O meio-campista Breno Bidon, de apenas 19 anos, acaba de conquistar algo que pode valer mais que qualquer título individual: a cidadania italiana. O jovem talento do Corinthians se tornou mais um exemplo de uma tendência que revoluciona silenciosamente o mercado da bola brasileiro - a busca estratégica por passaportes europeus como moeda de valorização profissional.

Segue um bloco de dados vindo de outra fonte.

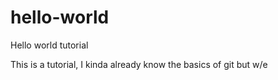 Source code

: # hello-world
Hello world tutorial

This is a tutorial, I kinda already know the basics of git but w/e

O fenômeno não é isolado nem casual. Enquanto Bidon celebra sua nova nacionalidade, outros brasileiros já colhem os frutos dessa estratégia. Éderson, que brilha na Atalanta e desperta interesse do Atlético de Madrid, é exemplo de como a dupla cidadania pode catapultar carreiras. Sem ocupar vaga de estrangeiro nos clubes europeus, esses jogadores se tornam ativos mais atraentes e negociáveis.
A matemática por trás do passaporte
Para entender a importância da cidadania europeia, basta observar as regras do futebol continental. A maioria dos campeonatos limita o número de jogadores extracomunitários por elenco, criando uma barreira natural para talentos sul-americanos. Com o passaporte europeu, essa limitação simplesmente desaparece, transformando o jogador em uma opção mais viável para clubes de todos os portes.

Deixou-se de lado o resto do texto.